USD’s united front against suicide

By Olivia Lougee
ASST. NEWS EDITOR

During National Suicide Prevention month, the University of San Diego community remembers students whose lives were lost to suicide, while pushing efforts to prevent such tragedies from occurring again.
In October 2013, USD was awarded a three-year, $300,000 federal grant from the Substance Abuse and Mental Health Services Administration to create a suicide prevention program and to expand its current resources. A year later, the university is fulfilling the grant’s mission by implementing new programs aimed towards suicide prevention.

The San Diego Union-Tribune reported that USD had planned to use this additional funding to train students, faculty and staff to be aware of the warning signs of those who are suicidal and to expand prevention outreach efforts.

Part of that student training initiative has taken the form of the Center for Health and Wellness Promotion’s QPR, Question, Persuade, Refer, trainings, which work to teach the USD community to understand and take an active role in the prevention of suicides.

Jessica Critchlow, operations manager for the Center for Health and Wellness Promotion, said these gatekeeper suicide prevention tools will help the USD community take a more active role in helping those in crisis. Critchlow said the center also provides additional resources beyond the QPR training.

“We also provide an online, interactive training called Kognito: At-Risk, for all students, faculty and staff who wish to take an active part in supporting suicide prevention efforts in our community,” Critchlow said.

These new trainings and online resources, created with the funding from the grant, are a good first step for students who feel the university should do more to help prevent suicides.

Junior Rachel Whelan lost her friend and fellow USD student when he took his own life in April 2013. Whelan said the university has an imperative to create the tools that struggling students can use in times of crisis.

“I think the most important thing a university can do is expand its resources for those who are struggling, and make them as available as possible,” Whelan said.

Whelan believes USD has already created these resources for students, but that there is always room for improvement.

“USD has already begun to start raising awareness, which is very important,” Whelan said. “The next step is to strengthen the counseling center and other areas of support so that every student can find them accessible and feel comfortable taking full advantage of them.”

Dr.
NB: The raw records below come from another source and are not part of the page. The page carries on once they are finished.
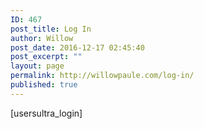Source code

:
 ```yaml
---
ID: 467
post_title: Log In
author: Willow
post_date: 2016-12-17 02:45:40
post_excerpt: ""
layout: page
permalink: http://willowpaule.com/log-in/
published: true
---
```

[usersultra_login]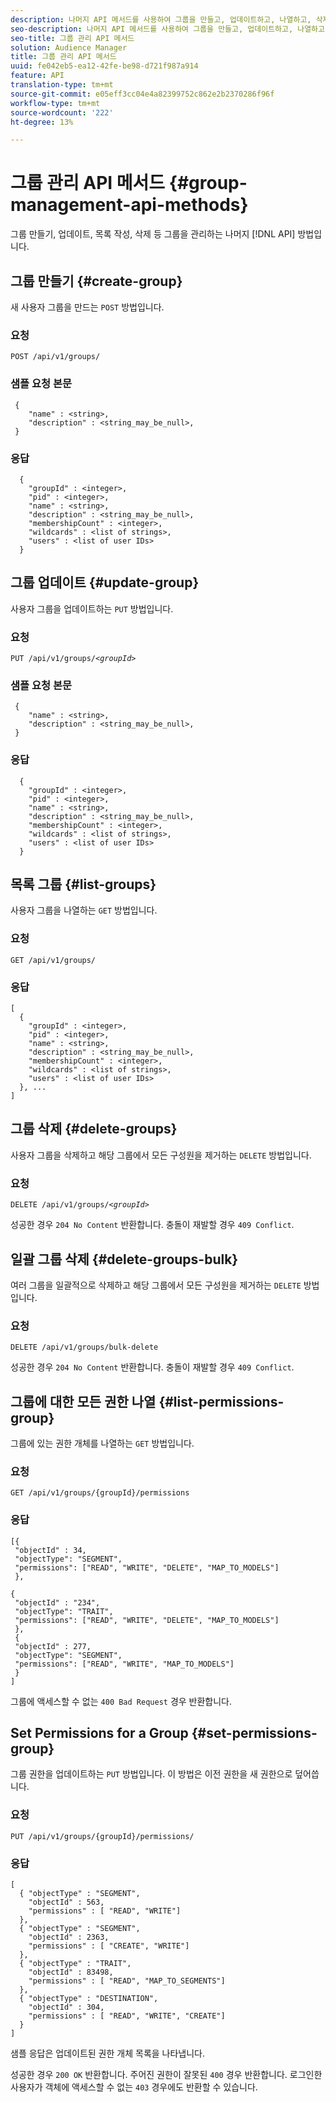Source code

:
 ```yaml
---
description: 나머지 API 메서드를 사용하여 그룹을 만들고, 업데이트하고, 나열하고, 삭제할 수 있습니다.
seo-description: 나머지 API 메서드를 사용하여 그룹을 만들고, 업데이트하고, 나열하고, 삭제할 수 있습니다.
seo-title: 그룹 관리 API 메서드
solution: Audience Manager
title: 그룹 관리 API 메서드
uuid: fe042eb5-ea12-42fe-be98-d721f987a914
feature: API
translation-type: tm+mt
source-git-commit: e05eff3cc04e4a82399752c862e2b2370286f96f
workflow-type: tm+mt
source-wordcount: '222'
ht-degree: 13%

---
```



# 그룹 관리 API 메서드 {#group-management-api-methods}

그룹 만들기, 업데이트, 목록 작성, 삭제 등 그룹을 관리하는 나머지 [!DNL API] 방법입니다.

<!-- c_rest_api_user_man_group.xml -->

## 그룹 만들기 {#create-group}

새 사용자 그룹을 만드는 `POST` 방법입니다.

<!-- r_rest_api_group_create.xml -->

### 요청

`POST /api/v1/groups/`

### 샘플 요청 본문

```
 {
    "name" : <string>,
    "description" : <string_may_be_null>,
 }
```

### 응답

```
  {
    "groupId" : <integer>,
    "pid" : <integer>,
    "name" : <string>,
    "description" : <string_may_be_null>,
    "membershipCount" : <integer>,
    "wildcards" : <list of strings>,
    "users" : <list of user IDs>
  }
```

## 그룹 업데이트 {#update-group}

사용자 그룹을 업데이트하는 `PUT` 방법입니다.

<!--
r_rest_api_group_update.xml
-->

### 요청

`PUT /api/v1/groups/`*`<groupId>`*

### 샘플 요청 본문

```
 {
    "name" : <string>,
    "description" : <string_may_be_null>,
 }
```

### 응답

```
  {
    "groupId" : <integer>,
    "pid" : <integer>,
    "name" : <string>,
    "description" : <string_may_be_null>,
    "membershipCount" : <integer>,
    "wildcards" : <list of strings>,
    "users" : <list of user IDs>
  }
```

## 목록 그룹 {#list-groups}

사용자 그룹을 나열하는 `GET` 방법입니다.

<!--
r_rest_api_group_list.xml
-->

### 요청

`GET /api/v1/groups/`

### 응답

```
[
  { 
    "groupId" : <integer>,
    "pid" : <integer>,
    "name" : <string>,
    "description" : <string_may_be_null>,
    "membershipCount" : <integer>,
    "wildcards" : <list of strings>,
    "users" : <list of user IDs>
  }, ...
]
```

## 그룹 삭제 {#delete-groups}

사용자 그룹을 삭제하고 해당 그룹에서 모든 구성원을 제거하는 `DELETE` 방법입니다.

<!-- r_rest_api_group_delete.xml -->

### 요청

`DELETE /api/v1/groups/`*`<groupId>`*

성공한 경우 `204 No Content` 반환합니다. 충돌이 재발할 경우 `409 Conflict`.

## 일괄 그룹 삭제 {#delete-groups-bulk}

여러 그룹을 일괄적으로 삭제하고 해당 그룹에서 모든 구성원을 제거하는 `DELETE` 방법입니다.

<!-- r_rest_api_group_delete_bulk.xml -->

### 요청

`DELETE /api/v1/groups/bulk-delete`

성공한 경우 `204 No Content` 반환합니다. 충돌이 재발할 경우 `409 Conflict`.

## 그룹에 대한 모든 권한 나열 {#list-permissions-group}

그룹에 있는 권한 개체를 나열하는 `GET` 방법입니다.

<!-- r_rest_api_perm_list_group.xml -->

### 요청

`GET /api/v1/groups/{groupId}/permissions`

### 응답

```
[{
 "objectId" : 34,
 "objectType": "SEGMENT",
 "permissions": ["READ", "WRITE", "DELETE", "MAP_TO_MODELS"]
 },

{
 "objectId" : "234",
 "objectType": "TRAIT",
 "permissions": ["READ", "WRITE", "DELETE", "MAP_TO_MODELS"]
 },
 {
 "objectId" : 277,
 "objectType": "SEGMENT",
 "permissions": ["READ", "WRITE", "MAP_TO_MODELS"]
 }
]
```

그룹에 액세스할 수 없는 `400 Bad Request` 경우 반환합니다.

## Set Permissions for a Group {#set-permissions-group}

그룹 권한을 업데이트하는 `PUT` 방법입니다. 이 방법은 이전 권한을 새 권한으로 덮어씁니다.

<!-- r_rest_api_perm_set.xml -->

### 요청

`PUT /api/v1/groups/{groupId}/permissions/`

### 응답

```
[ 
  { "objectType" : "SEGMENT",
    "objectId" : 563,
    "permissions" : [ "READ", "WRITE"]
  },
  { "objectType" : "SEGMENT",
    "objectId" : 2363,
    "permissions" : [ "CREATE", "WRITE"]
  },
  { "objectType" : "TRAIT",
    "objectId" : 83498,
    "permissions" : [ "READ", "MAP_TO_SEGMENTS"]
  },
  { "objectType" : "DESTINATION",
    "objectId" : 304,
    "permissions" : [ "READ", "WRITE", "CREATE"]
  }
]
```

샘플 응답은 업데이트된 권한 개체 목록을 나타냅니다.

성공한 경우 `200 OK` 반환합니다. 주어진 권한이 잘못된 `400` 경우 반환합니다. 로그인한 사용자가 객체에 액세스할 수 없는 `403` 경우에도 반환할 수 있습니다.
Melissa Halter, director of the Center for Health and Wellness promotion, said that the additional resources from the grant will work to make those improvements.

“The resources USD will receive will allow the institution to implement a comprehensive plan for suicide prevention and mental health stigma reduction,” Halter said. “Bringing together a multidisciplinary team of USD professionals and partnering with community experts, USD will implement a plan to engage the whole university community in these efforts.”
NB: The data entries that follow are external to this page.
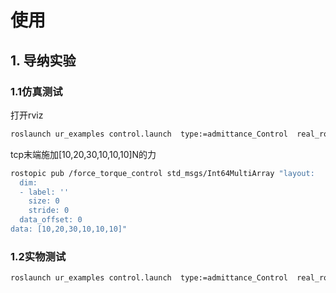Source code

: # 使用
## 1. 导纳实验

### 1.1**仿真测试**
打开rviz
```bash
roslaunch ur_examples control.launch  type:=admittance_Control  real_robot:=false
```
tcp末端施加[10,20,30,10,10,10]N的力
```bash
rostopic pub /force_torque_control std_msgs/Int64MultiArray "layout:
  dim:
  - label: ''
    size: 0
    stride: 0
  data_offset: 0
data: [10,20,30,10,10,10]"
```


### 1.2**实物测试**
```bash
roslaunch ur_examples control.launch  type:=admittance_Control  real_robot:=true
```
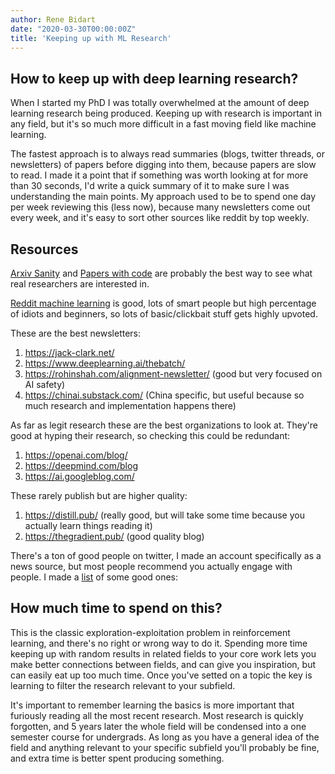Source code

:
 ```yaml
---
author: Rene Bidart
date: "2020-03-30T00:00:00Z"
title: 'Keeping up with ML Research'
---
```


## How to keep up with deep learning research?

When I started my PhD I was totally overwhelmed at the amount of deep learning research being produced. Keeping up with research is important in any field, but it's so much more difficult in a fast moving field like machine learning. 

The fastest approach is to always read summaries (blogs, twitter threads, or newsletters) of papers before digging into them, because papers are slow to read. I made it a point that if something was worth looking at for more than 30 seconds, I'd write a quick summary of it to make sure I was understanding the main points.  My approach used to be to spend one day per week reviewing this (less now), because many newsletters come out every week, and it's easy to sort other sources like reddit by top weekly. 

## Resources

[Arxiv Sanity](http://www.arxiv-sanity.com/top?timefilter=week&vfilter=all) and [Papers with code](https://paperswithcode.com/) are probably the best way to see what real researchers are interested in.

[Reddit machine learning](https://www.reddit.com/r/MachineLearning/top/?t=week) is good, lots of smart people but high percentage of idiots and beginners, so lots of basic/clickbait stuff gets highly upvoted.

These are the best newsletters:

1. https://jack-clark.net/
2. https://www.deeplearning.ai/thebatch/
3. https://rohinshah.com/alignment-newsletter/ (good but very focused on AI safety)
4. https://chinai.substack.com/ (China specific, but useful because so much research and implementation happens there)

As far as legit research these are the best organizations to look at. They're good at hyping their research, so checking this could be redundant:

1. https://openai.com/blog/
2. https://deepmind.com/blog
3. https://ai.googleblog.com/

These rarely publish but are higher quality:

1. https://distill.pub/ (really good, but will take some time because you actually learn things reading it)
2. https://thegradient.pub/ (good quality blog)

There's a ton of good people on twitter, I made an account specifically as a news source, but most people recommend you actually engage with people. I made a [list](https://twitter.com/i/lists/1217249059016204288) of some good ones:

## How much time to spend on this?

This is the classic exploration-exploitation problem in reinforcement learning, and there's no right or wrong way to do it. Spending more time keeping up with random results in related fields to your core work lets you make better connections between fields, and can give you inspiration, but can easily eat up too much time. Once you've setted on a topic the key is learning to filter the research relevant to your subfield.

It's important to remember learning the basics is more important that furiously reading all the most recent research. Most research is quickly forgotten, and 5 years later the whole field will be condensed into a one semester course for undergrads. As long as you have a general idea of the field and anything relevant to your specific subfield you'll probably be fine, and extra time is better spent producing something.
Beyond the scope of the new grant money and plans for a larger campuswide initiative, junior Kirsten Klein, who was also close to USD student who took his own life, believes that students must work together to prevent suffering.

“We need to take care of each other and reach out to everyone, even to those who seem the happiest,” Klein said. “Because often times the ones with the biggest smiles are hiding the most pain. We cannot avoid talking about mental illness, depression, or suicide simply because it’s ‘uncomfortable’. It’s uncomfortable because we haven’t found the right discussion yet. We have to keep trying.”
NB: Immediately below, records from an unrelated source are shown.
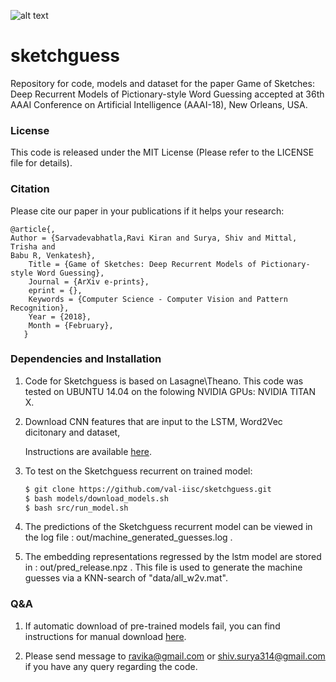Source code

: ![alt text](https://github.com/val-iisc/sketchguess/blob/master/HumanMime-AAAI-1.png "")

# sketchguess
Repository for code, models and dataset for the paper Game of Sketches: Deep Recurrent Models of Pictionary-style Word Guessing accepted at 36th AAAI Conference on Artificial Intelligence (AAAI-18), New Orleans, USA.



### License

This code is released under the MIT License (Please refer to the LICENSE file for details).

### Citation
Please cite our paper in your publications if it helps your research:
    
    
    @article{,
    Author = {Sarvadevabhatla,Ravi Kiran and Surya, Shiv and Mittal, Trisha and
    Babu R, Venkatesh},
        Title = {Game of Sketches: Deep Recurrent Models of Pictionary-style Word Guessing},
        Journal = {ArXiv e-prints},
        eprint = {},
        Keywords = {Computer Science - Computer Vision and Pattern Recognition},
        Year = {2018},
        Month = {February},
       }
<!---
    @inproceedings{,
        Author = {},
        Title = {},
        Booktitle = {},
        Year = {2018}
    }
--->
### Dependencies and Installation

1. Code for Sketchguess is based on Lasagne\Theano. This code was tested on UBUNTU 14.04 on the folowing NVIDIA GPUs: NVIDIA TITAN X.

2. Download CNN features that are input to the LSTM, Word2Vec dicitonary and dataset,

   Instructions are available [here](https://github.com/val-iisc/sketchguess/blob/master/data/README.md).

3. To test on the Sketchguess recurrent on trained model:
  
   ```bash
   $ git clone https://github.com/val-iisc/sketchguess.git 
   $ bash models/download_models.sh
   $ bash src/run_model.sh
   ```
4. The predictions of the Sketchguess recurrent model can be viewed in the log file : out/machine_generated_guesses.log .

5. The embedding representations regressed by the lstm model are stored in : out/pred_release.npz . This file is used to generate the      machine guesses via a KNN-search of "data/all_w2v.mat".



### Q&A
1. If automatic download of pre-trained models fail, you can find instructions for manual download [here](https://github.com/val-iisc/sketchguess/blob/master/models/README.md).

2. Please send message to ravika@gmail.com or shiv.surya314@gmail.com if you have any query regarding the code.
USD students are not alone in their struggle to understand and deal with suicide. Suicides across San Diego are steadily increasing.

In an ABC10News report, county officials said that San Diego County’s suicide rate is now up 20 percent over the last six years.

According to the Huffington Post, approximately 40,000 people die from suicide in the United States each year, with approximately 3,500 of those deaths occurring in California. Overall, those numbers are increasing annually.

The Suicide Prevention Resource Center reports that of the 3,500 annual suicide deaths in California, nearly a third of them are of college students.

With college students representing a large portion of California’s annual deaths by suicide, students look to universities to aid in prevention of these tragedies. Beyond the implementation of new programs, junior Georgia Andresen believes other USD resources have helped students.

“I think that USD has done a really good job in the past couple of years trying to help prevent this from happening in the future,” Andresen said. “By creating such programs as the University Ministry peer mentors, USD is trying to give people another person to go to in times of need. We just have to remember that we are never alone.”

With the additional funding from the grant, increased training, and campus awareness about suicide prevention, the USD community looks to heal itself while preventing further tragedies in the future.